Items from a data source
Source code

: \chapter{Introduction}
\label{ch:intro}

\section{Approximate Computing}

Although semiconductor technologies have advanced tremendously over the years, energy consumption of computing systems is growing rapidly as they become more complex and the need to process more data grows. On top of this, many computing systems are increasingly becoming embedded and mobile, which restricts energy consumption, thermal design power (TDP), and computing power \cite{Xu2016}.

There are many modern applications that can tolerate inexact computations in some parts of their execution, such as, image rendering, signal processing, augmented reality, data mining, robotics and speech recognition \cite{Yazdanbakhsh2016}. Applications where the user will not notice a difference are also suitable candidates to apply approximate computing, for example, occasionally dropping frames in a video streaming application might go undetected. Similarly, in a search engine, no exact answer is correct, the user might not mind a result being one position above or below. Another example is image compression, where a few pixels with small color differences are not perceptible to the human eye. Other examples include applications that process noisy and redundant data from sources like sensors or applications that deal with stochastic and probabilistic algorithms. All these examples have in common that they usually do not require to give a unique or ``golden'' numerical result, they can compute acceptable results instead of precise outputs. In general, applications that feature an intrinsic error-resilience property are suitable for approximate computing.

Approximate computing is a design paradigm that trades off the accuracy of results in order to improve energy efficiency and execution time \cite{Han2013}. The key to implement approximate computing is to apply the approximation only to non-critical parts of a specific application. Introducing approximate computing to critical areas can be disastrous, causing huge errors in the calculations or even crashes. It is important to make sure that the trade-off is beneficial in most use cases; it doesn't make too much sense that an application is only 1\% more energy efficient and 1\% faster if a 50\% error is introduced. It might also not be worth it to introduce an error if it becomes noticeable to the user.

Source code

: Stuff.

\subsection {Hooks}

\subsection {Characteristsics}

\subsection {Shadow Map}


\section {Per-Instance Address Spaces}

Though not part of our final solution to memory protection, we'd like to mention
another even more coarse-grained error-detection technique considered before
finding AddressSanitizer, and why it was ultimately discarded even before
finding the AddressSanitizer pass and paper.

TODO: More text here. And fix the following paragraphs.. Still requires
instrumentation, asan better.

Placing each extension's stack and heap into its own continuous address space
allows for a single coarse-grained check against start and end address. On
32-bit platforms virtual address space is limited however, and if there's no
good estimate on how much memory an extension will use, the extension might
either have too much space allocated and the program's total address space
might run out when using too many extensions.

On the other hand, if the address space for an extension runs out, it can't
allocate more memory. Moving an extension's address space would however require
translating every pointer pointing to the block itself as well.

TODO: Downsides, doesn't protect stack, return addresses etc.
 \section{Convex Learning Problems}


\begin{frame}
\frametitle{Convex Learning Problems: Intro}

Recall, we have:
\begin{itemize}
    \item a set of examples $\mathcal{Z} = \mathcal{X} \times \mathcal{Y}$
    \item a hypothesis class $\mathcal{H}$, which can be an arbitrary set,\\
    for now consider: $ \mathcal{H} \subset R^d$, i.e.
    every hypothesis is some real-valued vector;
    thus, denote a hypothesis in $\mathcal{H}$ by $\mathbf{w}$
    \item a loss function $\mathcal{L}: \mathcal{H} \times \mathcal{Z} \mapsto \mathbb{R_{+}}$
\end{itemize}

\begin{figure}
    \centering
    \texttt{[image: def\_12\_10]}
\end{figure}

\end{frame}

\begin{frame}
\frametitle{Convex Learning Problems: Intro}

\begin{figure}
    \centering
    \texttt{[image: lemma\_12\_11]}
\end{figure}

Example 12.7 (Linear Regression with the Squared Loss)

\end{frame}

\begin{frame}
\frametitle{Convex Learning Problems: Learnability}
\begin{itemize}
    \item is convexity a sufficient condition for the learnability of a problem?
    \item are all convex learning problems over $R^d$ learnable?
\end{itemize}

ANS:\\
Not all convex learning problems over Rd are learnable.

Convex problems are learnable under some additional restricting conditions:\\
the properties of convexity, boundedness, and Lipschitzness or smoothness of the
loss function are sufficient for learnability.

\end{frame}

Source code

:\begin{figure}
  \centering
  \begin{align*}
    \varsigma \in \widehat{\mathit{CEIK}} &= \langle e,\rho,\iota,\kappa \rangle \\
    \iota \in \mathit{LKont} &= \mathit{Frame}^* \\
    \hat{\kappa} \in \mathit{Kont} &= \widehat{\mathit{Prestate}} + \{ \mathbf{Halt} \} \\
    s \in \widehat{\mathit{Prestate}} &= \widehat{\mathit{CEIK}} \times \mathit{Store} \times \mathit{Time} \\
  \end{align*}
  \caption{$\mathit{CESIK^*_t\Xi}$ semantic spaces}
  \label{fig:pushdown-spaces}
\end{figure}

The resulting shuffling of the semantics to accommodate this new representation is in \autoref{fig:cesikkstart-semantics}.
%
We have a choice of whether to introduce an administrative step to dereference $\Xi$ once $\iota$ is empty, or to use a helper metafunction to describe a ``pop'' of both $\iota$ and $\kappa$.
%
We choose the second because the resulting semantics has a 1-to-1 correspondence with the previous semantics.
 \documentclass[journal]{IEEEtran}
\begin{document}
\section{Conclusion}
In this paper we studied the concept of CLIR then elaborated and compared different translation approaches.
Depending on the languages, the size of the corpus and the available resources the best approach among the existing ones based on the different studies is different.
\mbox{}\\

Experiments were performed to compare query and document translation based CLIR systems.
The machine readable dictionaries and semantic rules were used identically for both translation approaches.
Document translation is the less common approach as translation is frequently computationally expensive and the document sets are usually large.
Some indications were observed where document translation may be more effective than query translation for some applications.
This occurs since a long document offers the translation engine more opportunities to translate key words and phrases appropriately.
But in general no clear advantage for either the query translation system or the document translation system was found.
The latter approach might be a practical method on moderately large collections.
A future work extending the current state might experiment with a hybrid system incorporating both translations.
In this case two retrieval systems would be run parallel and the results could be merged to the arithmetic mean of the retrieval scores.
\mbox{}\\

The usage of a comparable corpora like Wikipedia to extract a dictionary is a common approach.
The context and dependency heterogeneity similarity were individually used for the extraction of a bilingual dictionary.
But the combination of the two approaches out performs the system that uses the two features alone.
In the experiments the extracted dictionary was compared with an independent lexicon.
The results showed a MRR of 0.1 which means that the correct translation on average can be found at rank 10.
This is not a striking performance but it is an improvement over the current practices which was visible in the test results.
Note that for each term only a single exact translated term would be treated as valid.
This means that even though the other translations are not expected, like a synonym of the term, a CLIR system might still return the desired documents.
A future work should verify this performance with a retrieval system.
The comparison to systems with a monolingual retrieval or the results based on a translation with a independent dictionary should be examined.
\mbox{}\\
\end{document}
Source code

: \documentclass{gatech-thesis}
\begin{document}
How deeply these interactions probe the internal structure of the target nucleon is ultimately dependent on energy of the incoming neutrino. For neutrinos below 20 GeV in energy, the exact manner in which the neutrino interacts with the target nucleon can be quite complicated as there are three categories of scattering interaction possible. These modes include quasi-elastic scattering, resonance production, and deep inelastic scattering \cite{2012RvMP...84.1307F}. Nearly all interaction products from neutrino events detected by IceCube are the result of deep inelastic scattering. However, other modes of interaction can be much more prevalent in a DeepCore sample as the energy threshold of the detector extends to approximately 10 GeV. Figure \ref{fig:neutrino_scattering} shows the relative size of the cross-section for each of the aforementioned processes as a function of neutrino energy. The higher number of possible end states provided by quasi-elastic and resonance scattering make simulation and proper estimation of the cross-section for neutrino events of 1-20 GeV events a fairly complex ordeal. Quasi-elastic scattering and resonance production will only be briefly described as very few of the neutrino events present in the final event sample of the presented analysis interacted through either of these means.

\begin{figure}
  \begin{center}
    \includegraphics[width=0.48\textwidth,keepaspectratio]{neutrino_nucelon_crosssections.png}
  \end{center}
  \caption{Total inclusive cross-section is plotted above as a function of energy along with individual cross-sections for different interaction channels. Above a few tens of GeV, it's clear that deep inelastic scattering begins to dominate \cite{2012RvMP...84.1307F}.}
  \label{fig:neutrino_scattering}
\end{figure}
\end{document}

> **Exercise description**
What lines hold the string "label"? Pick them out of the data.

> **Completed exercise**
\label{ch:intro}
  \label{fig:pushdown-spaces}
  \label{fig:neutrino_scattering}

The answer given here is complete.